Shelter Occupancy & Crime: Does shelter occupancy influence crime patterns at the neighbourhood level?
Bike Racks & Bike Thefts: How does the presence of bike parking infrastructure affect bike theft occurrences?

🗄️ Data Sources

Place the following CSV files in a data/ folder at the project root:

Police Budget: Gross Operating Budget.csv (converted to converted_budget.csv)
Crime Rates: neighbourhood-crime-rates.csv (converted to converted_crime.csv)
Income & Education: neighbourhood-profiles-2021-158-model.csv
Shelter Occupancy: Data_Shelter_Occupancy_Merged.csv
Geospatial Mapping: Address Points_Neighbourhoods.csv
Note: This file is very large (~1.8 GB).
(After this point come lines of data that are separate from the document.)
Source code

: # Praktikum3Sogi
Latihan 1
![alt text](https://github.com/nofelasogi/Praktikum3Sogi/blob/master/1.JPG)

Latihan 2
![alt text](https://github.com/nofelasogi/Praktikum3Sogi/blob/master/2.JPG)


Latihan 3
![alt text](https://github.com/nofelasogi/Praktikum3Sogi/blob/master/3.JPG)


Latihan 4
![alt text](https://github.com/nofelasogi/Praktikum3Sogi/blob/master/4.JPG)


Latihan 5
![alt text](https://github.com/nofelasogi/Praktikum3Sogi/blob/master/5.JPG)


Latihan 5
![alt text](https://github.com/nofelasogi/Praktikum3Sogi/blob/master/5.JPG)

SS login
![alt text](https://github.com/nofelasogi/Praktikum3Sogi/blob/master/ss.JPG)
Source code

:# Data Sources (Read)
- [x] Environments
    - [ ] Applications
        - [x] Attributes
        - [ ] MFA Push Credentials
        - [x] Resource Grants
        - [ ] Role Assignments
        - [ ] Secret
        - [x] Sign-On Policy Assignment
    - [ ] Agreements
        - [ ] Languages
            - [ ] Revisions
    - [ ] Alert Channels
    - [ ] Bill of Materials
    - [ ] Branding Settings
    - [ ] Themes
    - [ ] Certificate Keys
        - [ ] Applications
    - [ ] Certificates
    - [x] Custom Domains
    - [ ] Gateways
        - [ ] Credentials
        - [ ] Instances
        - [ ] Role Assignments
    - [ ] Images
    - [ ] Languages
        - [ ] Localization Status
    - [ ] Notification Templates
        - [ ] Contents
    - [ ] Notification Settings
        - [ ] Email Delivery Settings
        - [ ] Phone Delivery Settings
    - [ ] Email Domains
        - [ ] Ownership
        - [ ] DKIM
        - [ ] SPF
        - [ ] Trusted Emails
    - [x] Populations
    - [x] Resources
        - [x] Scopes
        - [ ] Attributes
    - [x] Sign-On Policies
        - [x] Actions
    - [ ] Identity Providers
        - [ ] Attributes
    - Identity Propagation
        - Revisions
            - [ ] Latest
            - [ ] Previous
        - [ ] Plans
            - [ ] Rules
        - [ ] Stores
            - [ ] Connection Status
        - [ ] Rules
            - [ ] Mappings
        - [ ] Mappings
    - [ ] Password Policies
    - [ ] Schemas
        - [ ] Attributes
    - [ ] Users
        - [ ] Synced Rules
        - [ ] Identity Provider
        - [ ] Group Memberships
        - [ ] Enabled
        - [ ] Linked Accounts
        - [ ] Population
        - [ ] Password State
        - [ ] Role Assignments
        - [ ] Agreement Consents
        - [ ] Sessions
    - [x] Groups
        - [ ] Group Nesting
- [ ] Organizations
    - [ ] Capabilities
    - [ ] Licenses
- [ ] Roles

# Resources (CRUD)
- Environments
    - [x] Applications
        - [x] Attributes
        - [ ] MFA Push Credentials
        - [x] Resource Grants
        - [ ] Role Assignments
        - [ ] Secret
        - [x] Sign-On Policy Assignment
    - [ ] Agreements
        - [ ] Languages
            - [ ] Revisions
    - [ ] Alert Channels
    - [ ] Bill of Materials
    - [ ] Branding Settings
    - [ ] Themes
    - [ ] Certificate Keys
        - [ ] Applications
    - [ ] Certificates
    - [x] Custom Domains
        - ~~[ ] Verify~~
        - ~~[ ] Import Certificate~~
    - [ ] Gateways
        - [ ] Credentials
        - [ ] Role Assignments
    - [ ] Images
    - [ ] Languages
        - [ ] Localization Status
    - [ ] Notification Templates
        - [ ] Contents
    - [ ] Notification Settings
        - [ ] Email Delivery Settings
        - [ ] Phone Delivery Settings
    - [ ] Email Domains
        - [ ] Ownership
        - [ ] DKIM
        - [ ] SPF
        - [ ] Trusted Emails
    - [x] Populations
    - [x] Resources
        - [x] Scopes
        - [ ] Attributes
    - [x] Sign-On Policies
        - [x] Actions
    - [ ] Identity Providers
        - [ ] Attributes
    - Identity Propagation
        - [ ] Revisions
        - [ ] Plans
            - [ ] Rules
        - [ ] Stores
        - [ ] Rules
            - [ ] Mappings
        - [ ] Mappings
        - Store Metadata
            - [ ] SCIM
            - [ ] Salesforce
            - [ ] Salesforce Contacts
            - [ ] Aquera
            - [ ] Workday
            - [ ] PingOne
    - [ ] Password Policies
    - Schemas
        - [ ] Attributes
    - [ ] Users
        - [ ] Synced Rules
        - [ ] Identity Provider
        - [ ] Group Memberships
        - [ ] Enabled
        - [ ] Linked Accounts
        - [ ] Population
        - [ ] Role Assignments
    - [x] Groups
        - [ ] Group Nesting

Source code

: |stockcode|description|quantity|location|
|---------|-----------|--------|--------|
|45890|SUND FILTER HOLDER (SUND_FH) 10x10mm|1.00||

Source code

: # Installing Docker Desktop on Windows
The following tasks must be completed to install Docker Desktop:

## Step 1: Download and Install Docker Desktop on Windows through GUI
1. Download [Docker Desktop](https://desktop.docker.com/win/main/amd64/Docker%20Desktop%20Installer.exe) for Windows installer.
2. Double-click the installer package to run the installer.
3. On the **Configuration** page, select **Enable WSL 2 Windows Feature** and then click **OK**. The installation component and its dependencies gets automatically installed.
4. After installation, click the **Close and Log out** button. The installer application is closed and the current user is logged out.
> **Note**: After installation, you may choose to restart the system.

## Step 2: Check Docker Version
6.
We recommend downloading only the neighbourhood subset or hosting it externally and loading via URL, rather than including it directly in the repo.
Bike Racks: Bicycle Parking Racks Data - 4326.csv (cleaned as Cleaned_Bicycle_Parking_Data.csv)

Additional intermediate CSVs generated by the notebook (e.g., crime_long2.csv, capacity_query.csv, bike_theft_area.csv) are stored in data/ after preprocessing.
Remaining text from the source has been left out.